2007-02-17 06:58:19 | 映画の感想(は行)

 (英題:A Battle of Wits)春秋戦国時代に実在した思想集団にして戦闘のプロフェッショナル・墨家のメンバーの一人である革離をめぐる謀略戦を描くジェイコブ・チャン監督作品。

 これと似た作品といえば、リドリー・スコット監督の「キングダム・オブ・ヘブン」であろう。同じように単純な戦闘スペクタクル史劇ではなく、戦争を“善悪の彼岸の事象”として捉えているあたり、作者の冷静なスタンスが感じられると共に、現代に通じるメッセージ性を獲得している。

 しかも構造としては「キングダム~」より一歩進めて、善悪どころか敵味方までもが利害関係やイデオロギーの違いでコロコロと入れ替わり、いったい何が本当のことなのかまったくわからない混沌状態を描出している。これと同じようなことは今でも世界のあちこちで起きており、人間は数千年前から同じ過ちを繰り返して犯してきたという諦念と無常観、それでも墨家のような理想主義を捨てきれず現状にプロテストする作り手の真摯な心情が無理なく伝わってくる。なかなか骨太な主題を持つ映画なのである。
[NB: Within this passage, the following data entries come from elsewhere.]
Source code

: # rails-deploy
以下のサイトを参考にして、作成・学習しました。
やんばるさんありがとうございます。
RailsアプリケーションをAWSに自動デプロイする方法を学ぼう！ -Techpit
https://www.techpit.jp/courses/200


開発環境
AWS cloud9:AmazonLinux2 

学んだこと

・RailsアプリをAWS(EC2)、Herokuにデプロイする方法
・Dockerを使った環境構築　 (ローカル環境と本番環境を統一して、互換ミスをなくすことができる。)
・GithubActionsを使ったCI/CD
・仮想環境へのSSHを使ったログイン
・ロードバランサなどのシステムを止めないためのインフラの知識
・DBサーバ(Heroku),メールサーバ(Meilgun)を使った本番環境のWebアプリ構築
 戦闘場面は安易にCGに頼らず、徹底したリアル路線で観る者を圧倒。しかし作劇面では上手くいっていない箇所も多い。城と周りの地理関係がハッキリせず、包囲されているかと思ったら簡単に外に出られたりして、そのへんのディテールの積み重ねが甘い。中盤以降はシークエンスの繋ぎ方が荒っぽくなり、辻褄が合わない場面が散見される。
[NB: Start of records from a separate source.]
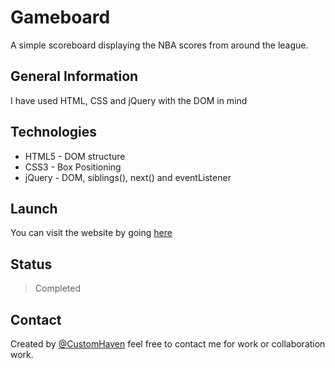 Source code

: # Gameboard

A simple scoreboard displaying the NBA scores from around the league.

## General Information

I have used HTML, CSS and jQuery with the DOM in mind

## Technologies

- HTML5 - DOM structure
- CSS3 - Box Positioning
- jQuery - DOM, siblings(), next() and eventListener

## Launch

You can visit the website by going [here](https://customhaven.github.io/gameboard/)

## Status

> Completed

## Contact

Created by [@CustomHaven](https://github.com/CustomHaven) feel free to contact me for work or collaboration work.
 そして最大の難点は主人公と女性騎馬隊長との甘ったるいアバンチュールだ。大して上手くもないラブシーンが物語の流れを中断し、しかもこれが終盤の冗長な展開の“伏線”になっているのだから呆れる。それでもアンディ・ラウとアン・ソンギとという存在感たっぷりのキャストは映画を支えるに足る力量を見せる。テーマの重要度と併せて、鑑賞する価値は大いにあるだろう。

 なお、原作は日本製の漫画で日本も製作費を拠出、撮影の阪本善尚や音楽の川井憲次が高評価の仕事をこなしている。しかし、日本人キャストは皆無。韓国人のアン・ソンギは出ているのに、これはちょっと残念だ。